(Stored data entries)
^^^^

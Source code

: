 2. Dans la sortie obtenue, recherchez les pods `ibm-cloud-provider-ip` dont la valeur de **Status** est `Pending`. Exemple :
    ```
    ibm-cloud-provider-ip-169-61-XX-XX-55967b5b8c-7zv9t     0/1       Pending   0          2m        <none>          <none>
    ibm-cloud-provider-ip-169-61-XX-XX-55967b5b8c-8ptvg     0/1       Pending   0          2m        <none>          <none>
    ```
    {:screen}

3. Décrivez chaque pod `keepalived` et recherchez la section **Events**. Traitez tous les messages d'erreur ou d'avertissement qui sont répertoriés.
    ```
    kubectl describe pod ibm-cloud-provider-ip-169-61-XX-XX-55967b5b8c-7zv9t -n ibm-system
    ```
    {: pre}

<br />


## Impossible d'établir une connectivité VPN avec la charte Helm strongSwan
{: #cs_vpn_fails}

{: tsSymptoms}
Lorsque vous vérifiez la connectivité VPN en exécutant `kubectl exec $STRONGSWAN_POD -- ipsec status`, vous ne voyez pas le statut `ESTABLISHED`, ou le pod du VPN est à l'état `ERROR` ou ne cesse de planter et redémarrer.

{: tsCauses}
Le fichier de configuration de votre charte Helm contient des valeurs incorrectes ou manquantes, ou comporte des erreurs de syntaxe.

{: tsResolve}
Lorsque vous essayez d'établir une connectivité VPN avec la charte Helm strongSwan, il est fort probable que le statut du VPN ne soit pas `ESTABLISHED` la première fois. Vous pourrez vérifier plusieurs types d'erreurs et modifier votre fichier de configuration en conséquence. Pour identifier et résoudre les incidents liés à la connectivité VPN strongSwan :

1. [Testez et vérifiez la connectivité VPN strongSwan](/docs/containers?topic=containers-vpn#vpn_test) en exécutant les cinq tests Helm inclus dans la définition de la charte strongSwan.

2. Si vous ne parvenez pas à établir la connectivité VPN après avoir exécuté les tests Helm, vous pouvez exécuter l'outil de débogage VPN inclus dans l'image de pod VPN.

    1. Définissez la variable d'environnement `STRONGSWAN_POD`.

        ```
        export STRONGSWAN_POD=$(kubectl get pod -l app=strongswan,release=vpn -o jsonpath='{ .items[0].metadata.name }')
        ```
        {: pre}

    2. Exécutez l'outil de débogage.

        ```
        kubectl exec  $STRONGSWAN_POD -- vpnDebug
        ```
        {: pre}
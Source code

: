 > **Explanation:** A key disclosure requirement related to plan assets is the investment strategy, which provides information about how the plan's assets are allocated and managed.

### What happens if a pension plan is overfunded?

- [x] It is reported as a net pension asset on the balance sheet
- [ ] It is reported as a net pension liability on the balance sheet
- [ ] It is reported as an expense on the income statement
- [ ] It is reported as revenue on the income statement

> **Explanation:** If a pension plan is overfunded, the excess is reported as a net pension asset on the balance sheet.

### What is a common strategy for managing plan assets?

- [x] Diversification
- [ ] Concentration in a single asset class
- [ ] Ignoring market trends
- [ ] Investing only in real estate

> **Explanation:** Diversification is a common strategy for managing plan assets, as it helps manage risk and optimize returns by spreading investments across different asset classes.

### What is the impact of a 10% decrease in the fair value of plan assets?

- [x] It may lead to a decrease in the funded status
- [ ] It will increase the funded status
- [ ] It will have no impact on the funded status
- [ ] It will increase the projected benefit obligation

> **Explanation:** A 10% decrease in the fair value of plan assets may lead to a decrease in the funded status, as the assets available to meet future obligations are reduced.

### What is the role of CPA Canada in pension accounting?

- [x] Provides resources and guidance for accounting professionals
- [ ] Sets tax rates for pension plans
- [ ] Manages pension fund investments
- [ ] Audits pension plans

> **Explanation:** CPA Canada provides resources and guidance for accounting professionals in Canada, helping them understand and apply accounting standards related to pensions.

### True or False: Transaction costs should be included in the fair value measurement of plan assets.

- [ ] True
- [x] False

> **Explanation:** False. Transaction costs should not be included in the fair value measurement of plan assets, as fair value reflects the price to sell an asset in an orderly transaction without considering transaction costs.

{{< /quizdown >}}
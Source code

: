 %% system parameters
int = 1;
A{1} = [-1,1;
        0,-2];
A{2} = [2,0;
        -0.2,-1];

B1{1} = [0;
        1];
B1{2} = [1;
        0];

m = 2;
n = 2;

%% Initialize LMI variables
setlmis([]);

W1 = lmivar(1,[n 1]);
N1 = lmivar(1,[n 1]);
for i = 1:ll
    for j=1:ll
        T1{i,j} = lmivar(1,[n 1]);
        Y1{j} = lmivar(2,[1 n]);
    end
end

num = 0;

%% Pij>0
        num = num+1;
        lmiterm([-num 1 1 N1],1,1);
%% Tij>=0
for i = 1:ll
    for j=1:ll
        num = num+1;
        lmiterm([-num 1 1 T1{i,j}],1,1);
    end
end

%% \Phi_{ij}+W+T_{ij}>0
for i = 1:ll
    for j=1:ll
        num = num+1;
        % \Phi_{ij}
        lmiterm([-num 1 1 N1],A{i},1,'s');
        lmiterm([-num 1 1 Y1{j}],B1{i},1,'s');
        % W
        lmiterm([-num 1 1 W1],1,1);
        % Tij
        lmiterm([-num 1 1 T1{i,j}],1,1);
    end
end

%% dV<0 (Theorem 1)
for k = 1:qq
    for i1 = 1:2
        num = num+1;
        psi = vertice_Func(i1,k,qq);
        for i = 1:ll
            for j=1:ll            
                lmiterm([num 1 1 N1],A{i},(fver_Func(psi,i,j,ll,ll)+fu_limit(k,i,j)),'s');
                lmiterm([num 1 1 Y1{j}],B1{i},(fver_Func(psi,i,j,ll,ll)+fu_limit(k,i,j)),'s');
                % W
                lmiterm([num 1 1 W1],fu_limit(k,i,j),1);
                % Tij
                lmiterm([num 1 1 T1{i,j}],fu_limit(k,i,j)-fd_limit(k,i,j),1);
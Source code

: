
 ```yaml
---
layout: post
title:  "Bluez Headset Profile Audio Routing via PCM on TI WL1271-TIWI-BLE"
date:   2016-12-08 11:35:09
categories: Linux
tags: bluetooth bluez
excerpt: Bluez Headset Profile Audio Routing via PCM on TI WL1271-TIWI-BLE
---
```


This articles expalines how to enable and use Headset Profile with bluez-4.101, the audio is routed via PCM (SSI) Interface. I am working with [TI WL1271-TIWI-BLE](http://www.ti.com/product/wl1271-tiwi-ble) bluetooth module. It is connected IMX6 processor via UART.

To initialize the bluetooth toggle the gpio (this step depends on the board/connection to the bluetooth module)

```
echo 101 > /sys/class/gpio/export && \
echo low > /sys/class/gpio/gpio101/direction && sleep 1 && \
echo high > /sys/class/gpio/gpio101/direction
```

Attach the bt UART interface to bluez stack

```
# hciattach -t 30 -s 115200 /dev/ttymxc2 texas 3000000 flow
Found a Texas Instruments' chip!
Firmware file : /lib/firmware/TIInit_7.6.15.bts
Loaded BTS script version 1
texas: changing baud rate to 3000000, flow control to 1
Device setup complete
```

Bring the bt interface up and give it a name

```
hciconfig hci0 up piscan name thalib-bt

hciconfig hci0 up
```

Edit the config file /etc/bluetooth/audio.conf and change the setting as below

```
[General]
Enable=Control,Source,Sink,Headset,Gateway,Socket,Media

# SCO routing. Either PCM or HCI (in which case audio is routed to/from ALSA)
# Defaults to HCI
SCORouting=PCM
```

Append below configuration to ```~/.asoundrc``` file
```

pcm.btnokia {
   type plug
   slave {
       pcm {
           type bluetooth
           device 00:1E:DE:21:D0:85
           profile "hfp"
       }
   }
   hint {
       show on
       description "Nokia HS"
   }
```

^^^^

Aim of the exercise → The word to look for is "débogage"; copy out every line of the entries that holds it.

Output of the task →
2. Si vous ne parvenez pas à établir la connectivité VPN après avoir exécuté les tests Helm, vous pouvez exécuter l'outil de débogage VPN inclus dans l'image de pod VPN.
    2. Exécutez l'outil de débogage.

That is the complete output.